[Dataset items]
* * * * * * * * *
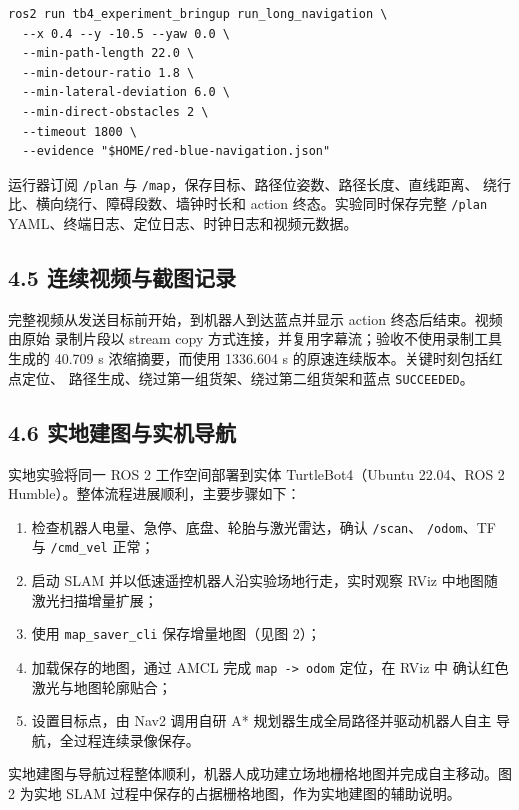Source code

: \documentclass[12pt,a4paper]{ctexart}
\begin{document}
\begin{verbatim}
ros2 run tb4_experiment_bringup run_long_navigation \
  --x 0.4 --y -10.5 --yaw 0.0 \
  --min-path-length 22.0 \
  --min-detour-ratio 1.8 \
  --min-lateral-deviation 6.0 \
  --min-direct-obstacles 2 \
  --timeout 1800 \
  --evidence "$HOME/red-blue-navigation.json"
\end{verbatim}

运行器订阅 \texttt{/plan} 与 \texttt{/map}，保存目标、路径位姿数、路径长度、直线距离、
绕行比、横向绕行、障碍段数、墙钟时长和 action 终态。实验同时保存完整
\texttt{/plan} YAML、终端日志、定位日志、时钟日志和视频元数据。

\subsection*{4.5 连续视频与截图记录}

完整视频从发送目标前开始，到机器人到达蓝点并显示 action 终态后结束。视频由原始
录制片段以 stream copy 方式连接，并复用字幕流；验收不使用录制工具生成的
40.709 s 浓缩摘要，而使用 1336.604 s 的原速连续版本。关键时刻包括红点定位、
路径生成、绕过第一组货架、绕过第二组货架和蓝点 \texttt{SUCCEEDED}。

\subsection*{4.6 实地建图与实机导航}

实地实验将同一 ROS 2 工作空间部署到实体 TurtleBot4（Ubuntu 22.04、ROS 2
Humble）。整体流程进展顺利，主要步骤如下：
\begin{enumerate}[label=\arabic*)]
  \item 检查机器人电量、急停、底盘、轮胎与激光雷达，确认 \texttt{/scan}、
  \texttt{/odom}、TF 与 \texttt{/cmd\_vel} 正常；
  \item 启动 SLAM 并以低速遥控机器人沿实验场地行走，实时观察 RViz 中地图随
  激光扫描增量扩展；
  \item 使用 \texttt{map\_saver\_cli} 保存增量地图（见图 2）；
  \item 加载保存的地图，通过 AMCL 完成 \texttt{map -> odom} 定位，在 RViz 中
  确认红色激光与地图轮廓贴合；
  \item 设置目标点，由 Nav2 调用自研 A* 规划器生成全局路径并驱动机器人自主
  导航，全过程连续录像保存。
\end{enumerate}

实地建图与导航过程整体顺利，机器人成功建立场地栅格地图并完成自主移动。图 2
为实地 SLAM 过程中保存的占据栅格地图，作为实地建图的辅助说明。
\end{document}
* * * * * * * * *
■ **Problem description**: Each line of the data that holds "plan" should be copied.

■ **Result for this exercise**:
运行器订阅 \texttt{/plan} 与 \texttt{/map}，保存目标、路径位姿数、路径长度、直线距离、
\texttt{/plan} YAML、终端日志、定位日志、时钟日志和视频元数据。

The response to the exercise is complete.